TASK INSTRUCTIONS -
Determine how many lines below contain the string "blogs" and give that number without anything else.

Pictures paired with source code -
· · · · · · ·

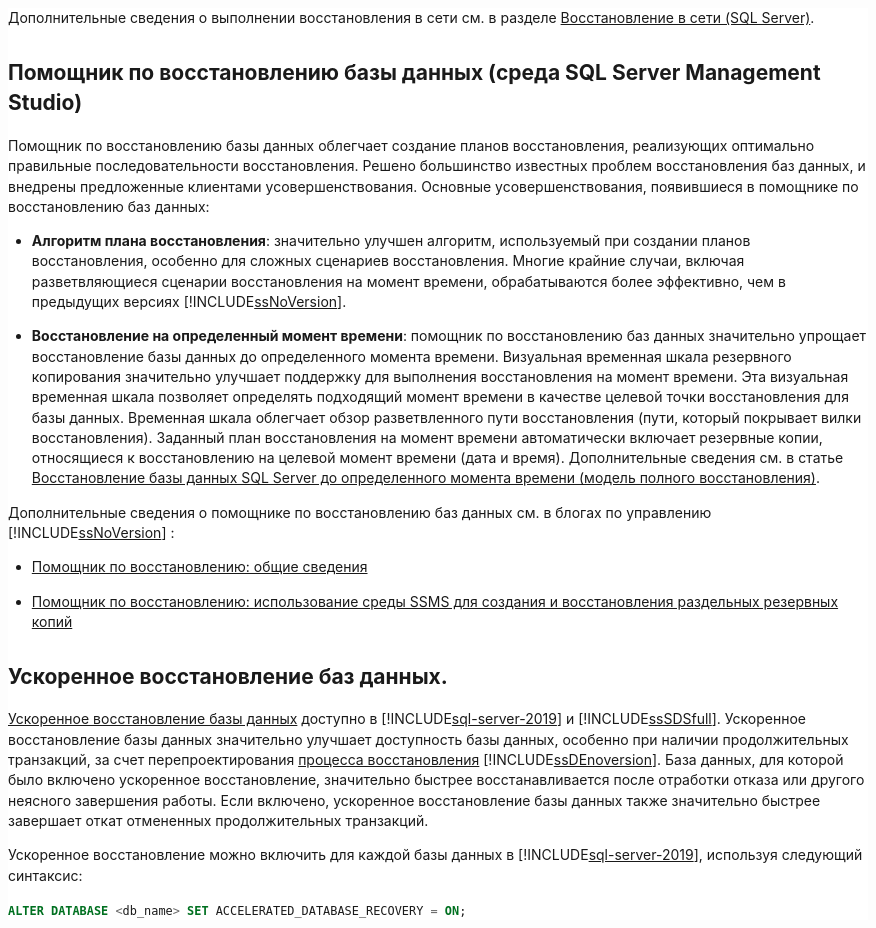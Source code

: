  Дополнительные сведения о выполнении восстановления в сети см. в разделе [Восстановление в сети (SQL Server)](../../relational-databases/backup-restore/online-restore-sql-server.md).  
  
##  <a name="database-recovery-advisor-sql-server-management-studio"></a><a name="DRA"></a> Помощник по восстановлению базы данных (среда SQL Server Management Studio)  
Помощник по восстановлению базы данных облегчает создание планов восстановления, реализующих оптимально правильные последовательности восстановления. Решено большинство известных проблем восстановления баз данных, и внедрены предложенные клиентами усовершенствования. Основные усовершенствования, появившиеся в помощнике по восстановлению баз данных:  
  
-   **Алгоритм плана восстановления**:  значительно улучшен алгоритм, используемый при создании планов восстановления, особенно для сложных сценариев восстановления. Многие крайние случаи, включая разветвляющиеся сценарии восстановления на момент времени, обрабатываются более эффективно, чем в предыдущих версиях [!INCLUDE[ssNoVersion](../../includes/ssnoversion-md.md)].  
  
-   **Восстановление на определенный момент времени**:  помощник по восстановлению баз данных значительно упрощает восстановление базы данных до определенного момента времени. Визуальная временная шкала резервного копирования значительно улучшает поддержку для выполнения восстановления на момент времени. Эта визуальная временная шкала позволяет определять подходящий момент времени в качестве целевой точки восстановления для базы данных. Временная шкала облегчает обзор разветвленного пути восстановления (пути, который покрывает вилки восстановления). Заданный план восстановления на момент времени автоматически включает резервные копии, относящиеся к восстановлению на целевой момент времени (дата и время). Дополнительные сведения см. в статье [Восстановление базы данных SQL Server до определенного момента времени (модель полного восстановления)](../../relational-databases/backup-restore/restore-a-sql-server-database-to-a-point-in-time-full-recovery-model.md).  
  
Дополнительные сведения о помощнике по восстановлению баз данных см. в блогах по управлению [!INCLUDE[ssNoVersion](../../includes/ssnoversion-md.md)] :  
  
-   [Помощник по восстановлению: общие сведения](https://blogs.msdn.com/b/managingsql/archive/2011/07/13/recovery-advisor-an-introduction.aspx)  
  
-   [Помощник по восстановлению: использование среды SSMS для создания и восстановления раздельных резервных копий](https://blogs.msdn.com/b/managingsql/archive/2011/07/13/recovery-advisor-using-ssms-to-create-restore-split-backups.aspx)  

## <a name="accelerated-database-recovery"></a><a name="adr"></a> Ускоренное восстановление баз данных.
[Ускоренное восстановление базы данных](/azure/sql-database/sql-database-accelerated-database-recovery/) доступно в [!INCLUDE[sql-server-2019](../../includes/sssqlv15-md.md)] и [!INCLUDE[ssSDSfull](../../includes/sssdsfull-md.md)]. Ускоренное восстановление базы данных значительно улучшает доступность базы данных, особенно при наличии продолжительных транзакций, за счет перепроектирования [процесса восстановления](#TlogAndRecovery) [!INCLUDE[ssDEnoversion](../../includes/ssdenoversion-md.md)]. База данных, для которой было включено ускоренное восстановление, значительно быстрее восстанавливается после отработки отказа или другого неясного завершения работы. Если включено, ускоренное восстановление базы данных также значительно быстрее завершает откат отмененных продолжительных транзакций.

Ускоренное восстановление можно включить для каждой базы данных в [!INCLUDE[sql-server-2019](../../includes/sssqlv15-md.md)], используя следующий синтаксис:

```sql
ALTER DATABASE <db_name> SET ACCELERATED_DATABASE_RECOVERY = ON;
```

· · · · · · ·

SOLVED EXERCISE -
2